Chandra Guinn, director of the Mary Lou Williams Center for Black Culture reminded everyone about the role Black employees have played from Duke's start as Trinity College. While the history of this work is hard to document, Guinn shined the light on custodian and food service worker George Wall, who was the only non-faculty employee to make the move with Trinity College from Randolph County to Durham and whose son also worked at Trinity. Wall's son later gave $100 to the college to improve relations with the local Black community.
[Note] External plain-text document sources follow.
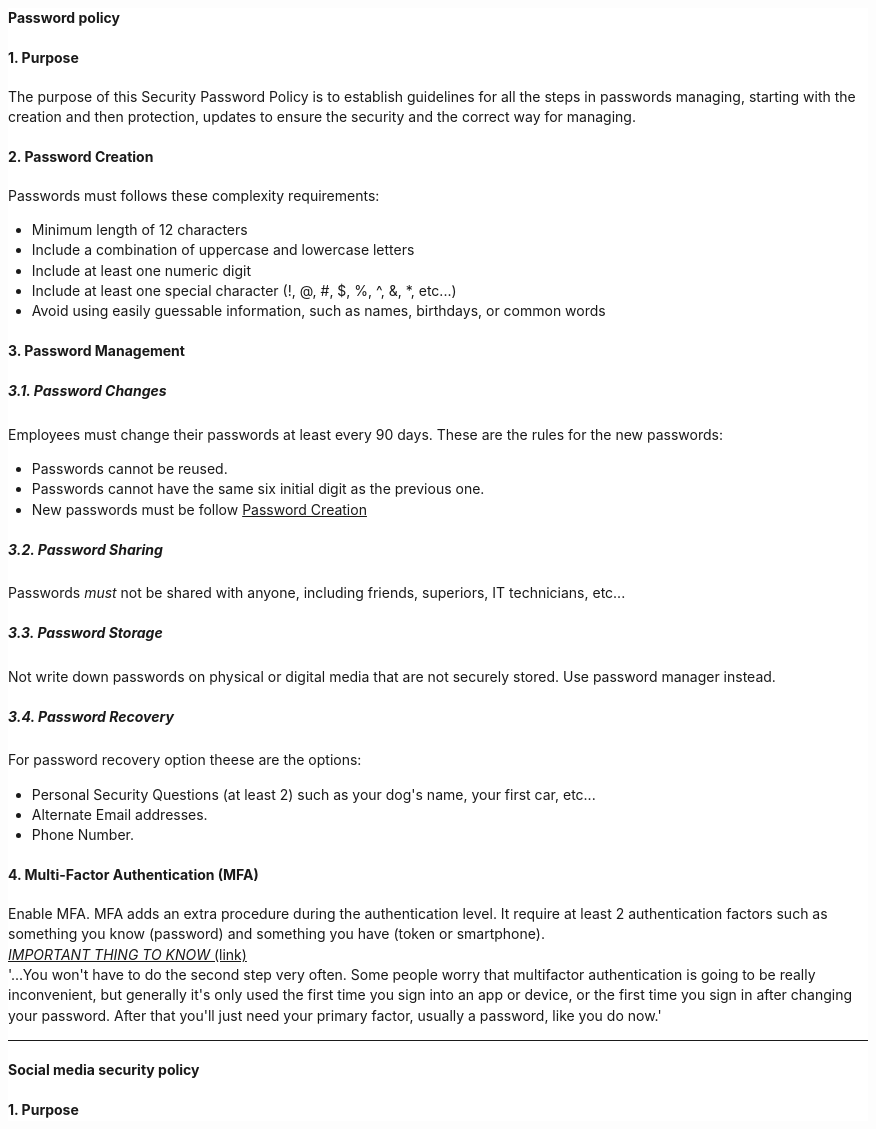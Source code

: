 #### Password policy

#### 1. Purpose
The purpose of this Security Password Policy is to establish guidelines for all the steps in passwords managing, starting with the creation and then protection, updates to ensure the security and the correct way for managing.

#### 2. Password Creation
Passwords must follows these complexity requirements:
- Minimum length of 12 characters
- Include a combination of uppercase and lowercase letters
- Include at least one numeric digit
- Include at least one special character (!, @, #, $, %, ^, &, *, etc...)
- Avoid using easily guessable information, such as names, birthdays, or common words

#### 3. Password Management
##### 3.1. Password Changes
Employees must change their passwords at least every 90 days.
These are the rules for the new passwords:
 - Passwords cannot be reused. 
 - Passwords cannot have the same six initial digit as the previous one.
 - New passwords must be follow [Password Creation](#password-creation)

##### 3.2. Password Sharing
Passwords *must* not be shared with anyone, including friends, superiors, IT technicians, etc...

##### 3.3. Password Storage
Not write down passwords on physical or digital media that are not securely stored. Use password manager instead.

##### 3.4. Password Recovery
For password recovery option theese are the options:
 - Personal Security Questions (at least 2) such as your dog's name, your first car, etc...
 - Alternate Email addresses.
 - Phone Number. 

#### 4. Multi-Factor Authentication (MFA)
Enable MFA.
MFA adds an extra procedure during the authentication level. It require at least 2 authentication factors such as something you know (password) and something you have (token or smartphone).<br>
[*IMPORTANT THING TO KNOW* (link)](https://support.microsoft.com/en-us/topic/what-is-multifactor-authentication-e5e39437-121c-be60-d123-eda06bddf661) <br>
'...You won't have to do the second step very often. Some people worry that multifactor authentication is going to be really inconvenient, but generally it's only used the first time you sign into an app or device, or the first time you sign in after changing your password. After that you'll just need your primary factor, usually a password, like you do now.' 

---

#### Social media security policy

#### 1. Purpose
The symposium was meant to be a starting point. Provost Sally Kornbluth listed several planned steps. She pledged that no student would graduate from Duke without knowing the history of racism in America, saying that she would want deans to oversee the development of curricular approaches for their schools and implement the new requirements by the beginning of the 2021-22 academic year.

She said she would hold academic leaders accountable for progress on Black faculty hires and added that the focus on Black faculty hiring would continue, even as the pandemic’s economic slowdown could affect university resources. Support won’t end at the hiring stage: “I don’t want to just hire Black faculty -- I want them to want to retire here,” she said. “I don’t want them to feel like guests. I want them telling their friends and colleagues that they should come here.”

Admissions is another closely watched metric. Black students currently make up 11 percent of the undergraduate student body, but Kornbluth said she was moved and concerned by the stories she heard from students and indicated that work needs to be done to ensure admitted Black students see Duke as a welcoming environment.

But as the institution reviews its practices, Kornbluth also called upon individuals to also take their own actions.

“I want to urge my white colleagues and students to devote the time to understand and think these issues through,” Kornbluth said.  “Think about how you might be contributing intentionally or unintentionally to a racist environment.  Each of us has to ask ourselves what we can do to be part of the solution to this enormous societal problem and how Duke can be made better by our actions.” 

The symposium was sponsored by the Office for Institutional Equity and the Office of the Vice Provost for Faculty Advancement.